SMM here means ‘social media marketing.’ You need a customized approach here. If you sell or produce something visual, consider Pinterest or Instagram. If you’re B2B and have an insights area, consider LinkedIn. Not everything works for every platform — and it’s much better to dominate one platform than be half-there on 10 different ones. Another crucial thing about social media? Don’t forget the first word. The goal is to be social. It’s not to sell. You can sell once you’ve built relationships through being social. If you sell at first, people will ignore you.
Understand the full capabilities of what you’re using
Many people buy a solution, an app, a platform, or a program — and don’t know what it can really do. Most of these programs have a blog. Read it. Many run webinars. Watch them. If you’re still not sure, reach out to a digital marketing expert. If you’re paying a lot of money for a high-level version of a product, you need to know what it can do and how it can benefit you.
This is tough for a lot of small businesses. Sometimes, business process can bury actual results. You want a process that actually drives results forward. A lot of times with content, companies can fall into ‘consensus-seeking’ because you’re trying to make sure every functional area (silo) is on board with what’s going on. That’s a mistake. Set up a process for who researches it, who creates it, and who approves it. Don’t stray from the process. If some third-party wants in on it, explain to them why the process was created. Too many cooks in the kitchen doesn’t make the soup (or infographic) any better.
Long-tail, specific content is great (such as “What to do with x-type of organic flour” for a bakery). But evergreen content — which is more general — can be repurposed often and used in many different ways. (For a bakery, an example would be “The six best types of flour” or something like that.) Having evergreen content is good for loading up social automation queues — and it’s also good for analyzing down the road and seeing how you can tweak the page (keywords, SEO, images, etc.) for even more results.
You’ve probably all seen the Jimmy Fallon and Justin Timberlake hashtags video:
It’s funny, but it’s also partially funny because of how many people you probably know who overuse hashtags.
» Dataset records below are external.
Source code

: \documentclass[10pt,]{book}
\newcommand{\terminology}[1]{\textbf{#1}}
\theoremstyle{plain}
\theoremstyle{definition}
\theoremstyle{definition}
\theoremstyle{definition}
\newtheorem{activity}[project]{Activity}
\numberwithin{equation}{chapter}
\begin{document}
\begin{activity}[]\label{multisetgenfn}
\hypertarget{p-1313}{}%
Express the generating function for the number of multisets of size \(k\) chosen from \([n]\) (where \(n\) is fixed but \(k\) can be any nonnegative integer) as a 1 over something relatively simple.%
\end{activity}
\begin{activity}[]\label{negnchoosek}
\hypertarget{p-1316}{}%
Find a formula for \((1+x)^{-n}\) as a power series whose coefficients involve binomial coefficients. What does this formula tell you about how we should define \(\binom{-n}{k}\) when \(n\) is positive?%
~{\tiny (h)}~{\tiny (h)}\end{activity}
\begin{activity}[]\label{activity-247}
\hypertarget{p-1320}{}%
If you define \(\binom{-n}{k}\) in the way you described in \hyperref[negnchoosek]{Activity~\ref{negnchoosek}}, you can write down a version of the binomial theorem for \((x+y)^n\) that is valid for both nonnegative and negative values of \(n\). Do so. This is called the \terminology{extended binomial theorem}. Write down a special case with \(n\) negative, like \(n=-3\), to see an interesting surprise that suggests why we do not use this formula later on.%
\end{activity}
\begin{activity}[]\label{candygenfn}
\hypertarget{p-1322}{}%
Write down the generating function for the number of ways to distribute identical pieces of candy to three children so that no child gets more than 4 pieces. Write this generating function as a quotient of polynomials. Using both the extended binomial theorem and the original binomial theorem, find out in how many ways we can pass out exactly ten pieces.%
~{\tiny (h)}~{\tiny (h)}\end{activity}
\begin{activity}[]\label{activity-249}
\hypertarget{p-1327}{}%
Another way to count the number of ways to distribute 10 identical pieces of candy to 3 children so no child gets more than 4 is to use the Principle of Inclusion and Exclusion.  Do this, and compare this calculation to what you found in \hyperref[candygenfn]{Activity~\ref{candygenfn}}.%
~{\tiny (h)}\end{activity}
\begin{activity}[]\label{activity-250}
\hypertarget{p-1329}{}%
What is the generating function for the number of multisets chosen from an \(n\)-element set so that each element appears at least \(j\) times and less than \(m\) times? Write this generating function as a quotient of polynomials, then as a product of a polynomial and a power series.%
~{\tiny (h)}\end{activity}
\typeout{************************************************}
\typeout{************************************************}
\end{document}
We’ve all seen the Instagram posts with 17 hashtags on it. It does very little. If anything, it probably annoys the end viewer of the main image. Use hashtags sparingly, and use them in a targeted way where you know the reach. Keyhole is a good site for hashtag analytics.
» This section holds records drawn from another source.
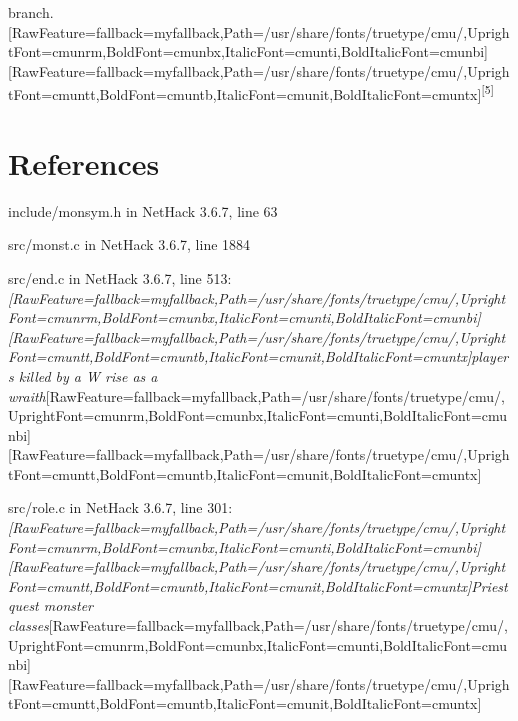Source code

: branch.\allowbreak{}\setmainfont{cmunrm.ttf}[RawFeature={fallback=myfallback},Path=/usr/share/fonts/truetype/cmu/,UprightFont=cmunrm,BoldFont=cmunbx,ItalicFont=cmunti,BoldItalicFont=cmunbi]\setmonofont{cmunrm.ttf}[RawFeature={fallback=myfallback},Path=/usr/share/fonts/truetype/cmu/,UprightFont=cmuntt,BoldFont=cmuntb,ItalicFont=cmunit,BoldItalicFont=cmuntx]\textsuperscript{{$\text{[}$}5{$\text{]}$}} 

\section{References}
\label{12}

\begin{myenumerate}
\item{} include/monsym.h in NetHack 3.6.7, line 63\footnotemark[56]
     

\item{} src/monst.c in NetHack 3.6.7, line 1884\footnotemark[57]
     

\item{} src/end.c in NetHack 3.6.7, line 513\footnotemark[58]: {\itshape \allowbreak{}\setmainfont{cmunti.ttf}[RawFeature={fallback=myfallback},Path=/usr/share/fonts/truetype/cmu/,UprightFont=cmunrm,BoldFont=cmunbx,ItalicFont=cmunti,BoldItalicFont=cmunbi]\setmonofont{cmunti.ttf}[RawFeature={fallback=myfallback},Path=/usr/share/fonts/truetype/cmu/,UprightFont=cmuntt,BoldFont=cmuntb,ItalicFont=cmunit,BoldItalicFont=cmuntx]\itshape players killed by a W rise as a wraith}\allowbreak{}\setmainfont{cmunrm.ttf}[RawFeature={fallback=myfallback},Path=/usr/share/fonts/truetype/cmu/,UprightFont=cmunrm,BoldFont=cmunbx,ItalicFont=cmunti,BoldItalicFont=cmunbi]\setmonofont{cmunrm.ttf}[RawFeature={fallback=myfallback},Path=/usr/share/fonts/truetype/cmu/,UprightFont=cmuntt,BoldFont=cmuntb,ItalicFont=cmunit,BoldItalicFont=cmuntx]
     

\item{} src/role.c in NetHack 3.6.7, line 301\footnotemark[59]: {\itshape \allowbreak{}\setmainfont{cmunti.ttf}[RawFeature={fallback=myfallback},Path=/usr/share/fonts/truetype/cmu/,UprightFont=cmunrm,BoldFont=cmunbx,ItalicFont=cmunti,BoldItalicFont=cmunbi]\setmonofont{cmunti.ttf}[RawFeature={fallback=myfallback},Path=/usr/share/fonts/truetype/cmu/,UprightFont=cmuntt,BoldFont=cmuntb,ItalicFont=cmunit,BoldItalicFont=cmuntx]\itshape Priest quest monster classes}\allowbreak{}\setmainfont{cmunrm.ttf}[RawFeature={fallback=myfallback},Path=/usr/share/fonts/truetype/cmu/,UprightFont=cmunrm,BoldFont=cmunbx,ItalicFont=cmunti,BoldItalicFont=cmunbi]\setmonofont{cmunrm.ttf}[RawFeature={fallback=myfallback},Path=/usr/share/fonts/truetype/cmu/,UprightFont=cmuntt,BoldFont=cmuntb,ItalicFont=cmunit,BoldItalicFont=cmuntx]
     


\end{myenumerate}
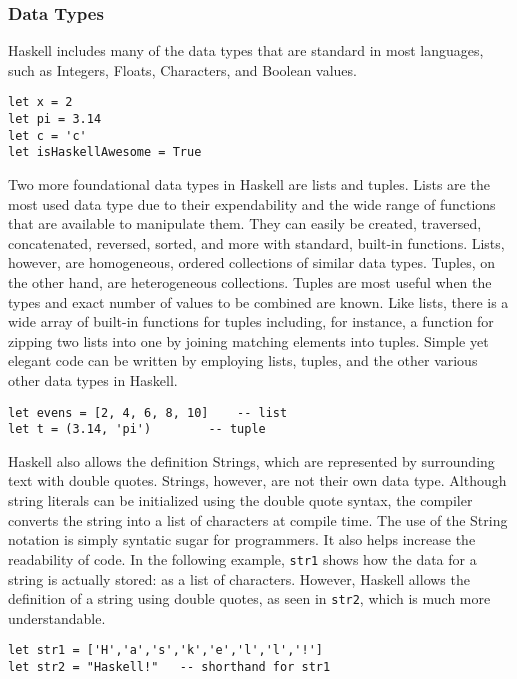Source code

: \documentclass[titlepage,12pt]{article}
\begin{document}
\subsubsection{Data Types}

Haskell includes many of the data types that are standard in most languages, such as Integers, Floats, Characters, and Boolean values. 

\begin{verbatim}
let x = 2
let pi = 3.14
let c = 'c'
let isHaskellAwesome = True
\end{verbatim}

Two more foundational data types in Haskell are lists and tuples. Lists are the most used data type due to their expendability 
and the wide range of functions that are available to manipulate them. They can easily be created, traversed, concatenated, 
reversed, sorted, and more with standard, built-in functions. Lists, however, are homogeneous, ordered collections of
similar data types. Tuples, on the other hand, are heterogeneous collections. Tuples are most useful when the types and exact number of 
values to be combined are known. Like lists, there is a wide array of built-in functions for tuples including, for instance,
a function for zipping two lists into one by joining matching elements into tuples. Simple yet elegant code can be written by
employing lists, tuples, and the other various other data types in Haskell.

\begin{verbatim}
let evens = [2, 4, 6, 8, 10]	-- list
let t = (3.14, 'pi')		-- tuple
\end{verbatim}

Haskell also allows the definition Strings, which are represented by surrounding text with double quotes. Strings, however, 
are not their own data type. Although string literals can be initialized using the double quote syntax, the compiler converts the 
string into a list of characters at compile time. The use of the String notation is simply syntatic sugar for programmers. 
It also helps increase the readability of code. In the following example, \texttt{str1} shows how the data for a string is actually stored: as a list of characters. However, Haskell allows the definition of a string using double quotes, as seen in \texttt{str2}, 
which is much more understandable.

\begin{verbatim}
let str1 = ['H','a','s','k','e','l','l','!']
let str2 = "Haskell!"   -- shorthand for str1
\end{verbatim}
\end{document}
Reporting and following up
This might be the most crucial aspect. If you install any type of automation or tracking for your social, you need to look at it at least every week. See what’s happening. See if there are trends. Adjust accordingly. I just worked with someone who had Google Analytics and a social automation suite. By looking at it weekly over a month, he realized that a ton of his Twitter traffic was coming from Great Britain — and that those visitors were staying 4x more than American visitors. He designed content specific to his market in England and segmented his e-mail list based on UK-based e-mail addresses. All this took time and work, but when those people got the email, they scooped up his service and he made a bunch of money. The point is: once you install or work with automation and analytics, you need to actually consider it and use it towards new decisions.
What other ideas have you seen around maximizing social media analytics and automation?